“Don’t apologize. I’m just glad someone’s stepped up as navigator.” I turn to look at Ted, and though he meets my gaze, I can tell he’s staring straight past me. He just seems to be pulled somewhere, like he’s trying to lead us along to wherever somewhere is.
I’m flipping around the radio stations, and all I hear are commercials and the same songs over and over again. Because we’re willing to do anything to distract ourselves from our own anxiety and lessen the tension of Ted’s arm shooting out from the backseat to nudge the wheel north again, Stan and I start a game where we see how many times we can hear the same song within an hour, and you’d be surprised how high our scores go. Then Stan tells me about a thing he read about how Elvis Costello once said that we can blame DJs who keep replaying popular songs for the mistaken belief that radios broadcast “frequencies.” We skip through stations, trying to play a new game to see how many times in a row we can hit the song’s chorus, which is to me the best part of any song, and I don’t care how obvious or unoriginal that opinion is. That big rushing moment, the epiphany electric, on fire. You know the part I’m talking about.
“What if there was a song that was just all chorus?” I say.
“You mean a song whose main purpose was just to give the people what they want, all the time, and then never walk away from it?” Stan says.
“Yeah.”
“How long do you think a song like that could last?”
“As long as people would listen to it, probably.”
Some cheesy Top 40 track comes on, and Stan turns it up in a way that suggests he’s trying to be ironic but that he actually really likes it. Me, I just like the song. He’s drumming his hand on the steering wheel when, with a horrifying jolt, he slams on the brakes and sends the tires screeching.

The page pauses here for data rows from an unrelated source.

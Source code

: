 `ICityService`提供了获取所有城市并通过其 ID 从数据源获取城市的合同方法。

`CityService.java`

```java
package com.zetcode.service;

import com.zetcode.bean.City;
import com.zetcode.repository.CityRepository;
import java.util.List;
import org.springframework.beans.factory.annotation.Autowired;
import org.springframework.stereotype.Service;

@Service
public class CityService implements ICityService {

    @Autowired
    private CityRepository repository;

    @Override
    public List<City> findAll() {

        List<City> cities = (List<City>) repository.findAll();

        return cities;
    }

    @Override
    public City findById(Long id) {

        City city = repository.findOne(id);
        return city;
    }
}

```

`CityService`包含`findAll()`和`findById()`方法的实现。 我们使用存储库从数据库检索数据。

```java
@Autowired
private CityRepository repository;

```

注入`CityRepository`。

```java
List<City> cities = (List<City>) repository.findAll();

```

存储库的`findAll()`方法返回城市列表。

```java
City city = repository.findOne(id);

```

“HOLY SHIT,” he calls out, then starts muttering more expletives and puts the car in reverse. He has one of those mounted gear shifts, which has taken some time for me to get used to, so while I’m scrambling around to try to see whatever’s freaking him out, the gear shift’s right there in the way. I turn around, and I see Ted and Callie, both of whom are also freaking out, but in an almost negative way, if that makes sense. As in, they are so calm—eerily, unsettlingly, cult-member calm. And now I’m starting to freak out too, I can hear my own heartbeats and maybe everyone else’s heartbeats too, and the sound is deafening. And then I hear this noise, a real noise, from outside this car full of our terrified hearts, and I turn. And then, lo, a bear.

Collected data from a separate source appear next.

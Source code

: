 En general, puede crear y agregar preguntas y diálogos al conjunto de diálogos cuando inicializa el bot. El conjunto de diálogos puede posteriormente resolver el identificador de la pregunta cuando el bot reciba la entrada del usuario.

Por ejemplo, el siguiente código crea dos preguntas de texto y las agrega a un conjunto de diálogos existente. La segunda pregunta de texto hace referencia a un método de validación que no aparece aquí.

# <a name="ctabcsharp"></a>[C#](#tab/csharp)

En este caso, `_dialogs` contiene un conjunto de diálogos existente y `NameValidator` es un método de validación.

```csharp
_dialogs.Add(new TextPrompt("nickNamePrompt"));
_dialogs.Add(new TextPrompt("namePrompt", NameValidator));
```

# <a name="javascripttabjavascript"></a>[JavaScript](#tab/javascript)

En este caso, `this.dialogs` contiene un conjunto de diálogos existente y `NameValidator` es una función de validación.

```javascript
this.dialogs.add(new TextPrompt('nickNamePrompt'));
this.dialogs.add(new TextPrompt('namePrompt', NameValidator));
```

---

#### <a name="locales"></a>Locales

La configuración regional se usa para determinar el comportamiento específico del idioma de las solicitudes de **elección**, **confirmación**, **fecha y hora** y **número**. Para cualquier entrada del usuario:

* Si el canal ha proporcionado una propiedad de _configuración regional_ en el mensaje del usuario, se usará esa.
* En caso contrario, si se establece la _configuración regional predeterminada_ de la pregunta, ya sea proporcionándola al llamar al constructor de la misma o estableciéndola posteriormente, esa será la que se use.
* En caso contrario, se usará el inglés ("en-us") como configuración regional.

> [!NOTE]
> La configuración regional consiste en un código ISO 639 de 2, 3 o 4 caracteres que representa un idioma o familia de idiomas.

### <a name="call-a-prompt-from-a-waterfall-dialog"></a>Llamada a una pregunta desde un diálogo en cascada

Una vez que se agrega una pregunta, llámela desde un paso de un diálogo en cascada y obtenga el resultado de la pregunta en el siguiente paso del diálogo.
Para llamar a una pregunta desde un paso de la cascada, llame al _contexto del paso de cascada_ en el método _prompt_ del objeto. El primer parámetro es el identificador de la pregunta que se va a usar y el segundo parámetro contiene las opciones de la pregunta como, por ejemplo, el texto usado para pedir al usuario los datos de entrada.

There is a bear. A giant, frothy-mouthed bear, crouching in the road, right in front of us.
It starts to stand. And it’s so big and so close that it can reach the front bumper with its paws, which it does, and sort of pushes itself upright. The car is continuing to reverse. I can’t look away from the bear, which is now opening its mouth.
“Stan,” I say.
He just keeps muttering curses, and I want to tell him to get it together, if not for us then for our siblings, but then the bear roars at us, snarling with its whole head, spittle flying at the windshield, so I don’t—can’t—say anything at all. Stan hits the wipers.
The bear bellows. It bares its teeth and snarls and roars, again and again. Stan’s eyes are wide open, and though I’m practically frozen where I sit, clutching that bar above the passenger door, he’s maneuvering the car to try to get us as far away from the bear as possible. I’m yelling at Stan to back up faster, like way, way faster than he’s going, and oh my God, please just faster can we get away faster, and I look back to Callie, and I reach out to just touch her, to let her know I’m here. Just as the car starts to pick up, I hear a small clattering noise in the backseat and the creaking of hinges and then the rush of air, and then I see Ted, who is out the door and on the road.
Ted looks like Brad Pitt with a crew cut and a broken nose and two chipped teeth, and he’s, like, five eight and built like the kind of house you don’t want to fall on you. He’s moving, striding, quickly and determinedly, right over to the bear. He bends forward at his waist, like his mind is just a few steps ahead of him, or like the world’s a few steps behind, and his arms are widening out to the sides, and his legs are just moving and moving—and then he leaps. He leaps right onto the bear’s back.
He’s on top of the bear, and he just starts pulling its front legs back toward him, and then we hear this awful, strange cry escape from its mouth. And now I’m terrified that the claws will get him, will slice open his arms, or that he’ll kick the bear in the face and its jaw will snap shut on his leg like a trap, with blood and sinew everywhere. I want to turn away, but I can’t, I need to throw up, but I’m terrified of opening the door, so I just stay frozen and let the nausea sink in deeper and deeper. Stan starts muttering something, and at first I think he’s gone delirious with shock, but then I start to make out words in the sounds: “You can do it, you can do it, come on, Ted, you can do it,” he says.
He’s not watching the bear anymore at all; he’s watching Ted. Only Ted.